= Assigned task =
What lines in the following entries hold the word "have"? Copy each one.

= Task inputs =
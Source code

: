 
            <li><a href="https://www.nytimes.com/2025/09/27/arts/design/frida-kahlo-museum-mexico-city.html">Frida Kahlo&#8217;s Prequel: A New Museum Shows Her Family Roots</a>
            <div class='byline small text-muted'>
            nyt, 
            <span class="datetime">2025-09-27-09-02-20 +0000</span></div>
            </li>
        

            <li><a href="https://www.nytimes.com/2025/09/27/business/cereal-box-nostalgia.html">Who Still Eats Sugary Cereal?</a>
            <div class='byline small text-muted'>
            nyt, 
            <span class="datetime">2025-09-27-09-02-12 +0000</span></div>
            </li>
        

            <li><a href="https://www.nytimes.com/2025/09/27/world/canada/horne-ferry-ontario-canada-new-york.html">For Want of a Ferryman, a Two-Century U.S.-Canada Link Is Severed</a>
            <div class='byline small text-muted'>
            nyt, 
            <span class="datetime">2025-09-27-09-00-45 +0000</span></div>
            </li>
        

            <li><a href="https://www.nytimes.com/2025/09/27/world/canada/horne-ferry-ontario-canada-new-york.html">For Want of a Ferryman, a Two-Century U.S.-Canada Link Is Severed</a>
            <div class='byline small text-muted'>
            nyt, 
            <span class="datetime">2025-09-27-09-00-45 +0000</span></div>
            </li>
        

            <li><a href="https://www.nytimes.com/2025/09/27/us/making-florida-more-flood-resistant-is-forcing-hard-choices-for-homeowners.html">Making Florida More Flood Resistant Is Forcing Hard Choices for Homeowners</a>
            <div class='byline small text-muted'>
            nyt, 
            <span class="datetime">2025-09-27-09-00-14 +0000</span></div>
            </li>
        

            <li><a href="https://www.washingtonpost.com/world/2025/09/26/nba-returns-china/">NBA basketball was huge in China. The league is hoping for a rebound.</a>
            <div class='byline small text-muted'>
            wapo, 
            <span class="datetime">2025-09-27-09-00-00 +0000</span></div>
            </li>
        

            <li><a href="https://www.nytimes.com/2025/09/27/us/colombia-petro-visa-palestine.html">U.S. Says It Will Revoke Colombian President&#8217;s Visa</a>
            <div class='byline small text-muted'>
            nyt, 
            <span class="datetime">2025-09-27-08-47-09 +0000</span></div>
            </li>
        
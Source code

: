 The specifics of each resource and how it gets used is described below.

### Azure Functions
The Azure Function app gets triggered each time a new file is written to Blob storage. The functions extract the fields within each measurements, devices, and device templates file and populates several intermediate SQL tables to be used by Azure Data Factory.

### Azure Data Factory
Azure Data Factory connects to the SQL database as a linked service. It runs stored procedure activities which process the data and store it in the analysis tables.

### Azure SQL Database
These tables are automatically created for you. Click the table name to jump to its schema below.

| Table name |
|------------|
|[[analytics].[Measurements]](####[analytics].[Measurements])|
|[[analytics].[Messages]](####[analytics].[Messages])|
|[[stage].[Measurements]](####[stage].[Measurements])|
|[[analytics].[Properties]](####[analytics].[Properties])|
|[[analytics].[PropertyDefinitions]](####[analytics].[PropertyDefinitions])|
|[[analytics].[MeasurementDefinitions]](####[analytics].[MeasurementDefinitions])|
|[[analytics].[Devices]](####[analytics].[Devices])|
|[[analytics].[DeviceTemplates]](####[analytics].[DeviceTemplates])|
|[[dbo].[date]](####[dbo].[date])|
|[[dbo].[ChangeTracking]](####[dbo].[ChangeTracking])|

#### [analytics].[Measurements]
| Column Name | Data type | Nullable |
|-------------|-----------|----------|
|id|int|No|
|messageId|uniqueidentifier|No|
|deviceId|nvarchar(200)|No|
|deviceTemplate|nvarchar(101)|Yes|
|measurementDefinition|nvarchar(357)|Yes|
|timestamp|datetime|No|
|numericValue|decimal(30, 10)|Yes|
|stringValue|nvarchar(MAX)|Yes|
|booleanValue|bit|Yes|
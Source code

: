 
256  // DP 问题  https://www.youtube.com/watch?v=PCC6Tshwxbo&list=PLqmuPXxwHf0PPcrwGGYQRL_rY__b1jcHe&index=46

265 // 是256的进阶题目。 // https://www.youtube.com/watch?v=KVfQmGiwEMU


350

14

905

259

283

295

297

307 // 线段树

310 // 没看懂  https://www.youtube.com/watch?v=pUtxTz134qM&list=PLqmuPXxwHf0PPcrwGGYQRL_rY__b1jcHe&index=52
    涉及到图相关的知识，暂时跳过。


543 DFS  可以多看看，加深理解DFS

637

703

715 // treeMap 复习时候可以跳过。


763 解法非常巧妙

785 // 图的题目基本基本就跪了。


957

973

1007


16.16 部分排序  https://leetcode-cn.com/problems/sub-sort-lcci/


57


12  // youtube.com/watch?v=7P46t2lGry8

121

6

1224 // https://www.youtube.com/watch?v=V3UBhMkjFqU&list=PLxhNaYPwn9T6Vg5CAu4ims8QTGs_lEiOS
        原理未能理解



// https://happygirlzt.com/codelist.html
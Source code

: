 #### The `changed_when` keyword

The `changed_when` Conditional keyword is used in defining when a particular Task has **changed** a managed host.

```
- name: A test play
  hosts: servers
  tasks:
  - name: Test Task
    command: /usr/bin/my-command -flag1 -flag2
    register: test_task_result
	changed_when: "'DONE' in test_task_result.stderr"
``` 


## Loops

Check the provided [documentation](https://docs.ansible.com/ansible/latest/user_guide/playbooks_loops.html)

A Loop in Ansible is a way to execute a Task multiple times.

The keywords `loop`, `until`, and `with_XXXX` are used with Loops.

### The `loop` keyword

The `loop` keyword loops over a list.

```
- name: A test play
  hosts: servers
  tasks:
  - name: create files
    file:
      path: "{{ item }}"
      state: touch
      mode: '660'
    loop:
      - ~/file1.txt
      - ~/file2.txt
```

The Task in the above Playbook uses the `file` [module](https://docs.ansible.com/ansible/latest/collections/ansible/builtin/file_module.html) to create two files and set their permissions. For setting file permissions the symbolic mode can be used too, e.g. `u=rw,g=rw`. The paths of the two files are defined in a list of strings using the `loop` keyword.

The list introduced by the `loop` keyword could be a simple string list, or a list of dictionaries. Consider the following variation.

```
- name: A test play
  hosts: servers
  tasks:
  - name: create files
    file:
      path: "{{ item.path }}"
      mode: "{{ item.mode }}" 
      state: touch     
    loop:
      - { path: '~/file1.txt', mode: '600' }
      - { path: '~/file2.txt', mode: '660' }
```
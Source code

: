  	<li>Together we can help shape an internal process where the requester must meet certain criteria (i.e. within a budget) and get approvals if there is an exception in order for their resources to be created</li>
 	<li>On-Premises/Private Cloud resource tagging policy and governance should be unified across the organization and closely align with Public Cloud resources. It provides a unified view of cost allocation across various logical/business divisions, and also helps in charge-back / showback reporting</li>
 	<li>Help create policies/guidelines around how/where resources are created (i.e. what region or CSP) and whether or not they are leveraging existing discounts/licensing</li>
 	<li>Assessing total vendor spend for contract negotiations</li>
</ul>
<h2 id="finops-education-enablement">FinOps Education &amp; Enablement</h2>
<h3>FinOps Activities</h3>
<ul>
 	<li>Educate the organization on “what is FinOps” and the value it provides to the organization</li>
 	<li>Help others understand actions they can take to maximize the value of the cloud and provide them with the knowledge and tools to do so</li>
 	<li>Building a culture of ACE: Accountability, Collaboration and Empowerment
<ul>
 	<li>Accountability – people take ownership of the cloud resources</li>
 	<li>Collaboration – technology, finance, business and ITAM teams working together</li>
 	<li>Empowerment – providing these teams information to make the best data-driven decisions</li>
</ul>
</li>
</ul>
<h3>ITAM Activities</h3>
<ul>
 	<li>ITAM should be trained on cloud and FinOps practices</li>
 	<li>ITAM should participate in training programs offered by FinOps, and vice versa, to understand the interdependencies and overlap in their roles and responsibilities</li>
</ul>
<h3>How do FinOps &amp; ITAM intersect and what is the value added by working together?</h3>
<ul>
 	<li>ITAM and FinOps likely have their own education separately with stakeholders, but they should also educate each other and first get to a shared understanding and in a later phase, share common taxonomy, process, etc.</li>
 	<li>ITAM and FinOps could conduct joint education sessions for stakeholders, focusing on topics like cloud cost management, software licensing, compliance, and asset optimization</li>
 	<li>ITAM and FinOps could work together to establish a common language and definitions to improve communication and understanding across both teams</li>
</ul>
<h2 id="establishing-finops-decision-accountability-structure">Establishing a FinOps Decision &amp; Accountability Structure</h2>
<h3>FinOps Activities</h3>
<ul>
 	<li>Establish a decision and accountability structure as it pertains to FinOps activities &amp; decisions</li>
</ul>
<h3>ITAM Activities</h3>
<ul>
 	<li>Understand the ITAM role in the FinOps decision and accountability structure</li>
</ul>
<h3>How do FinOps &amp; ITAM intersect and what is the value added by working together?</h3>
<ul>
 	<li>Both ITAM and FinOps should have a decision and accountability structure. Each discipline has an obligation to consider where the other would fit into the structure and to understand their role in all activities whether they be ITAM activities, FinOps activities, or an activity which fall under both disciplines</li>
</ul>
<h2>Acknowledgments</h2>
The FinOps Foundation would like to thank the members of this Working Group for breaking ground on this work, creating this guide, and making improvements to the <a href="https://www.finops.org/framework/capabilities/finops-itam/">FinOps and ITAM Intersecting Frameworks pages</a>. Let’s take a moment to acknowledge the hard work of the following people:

= Answer box =
 	<li>ITAM and FinOps likely have their own education separately with stakeholders, but they should also educate each other and first get to a shared understanding and in a later phase, share common taxonomy, process, etc.</li>
 	<li>Both ITAM and FinOps should have a decision and accountability structure. Each discipline has an obligation to consider where the other would fit into the structure and to understand their role in all activities whether they be ITAM activities, FinOps activities, or an activity which fall under both disciplines</li>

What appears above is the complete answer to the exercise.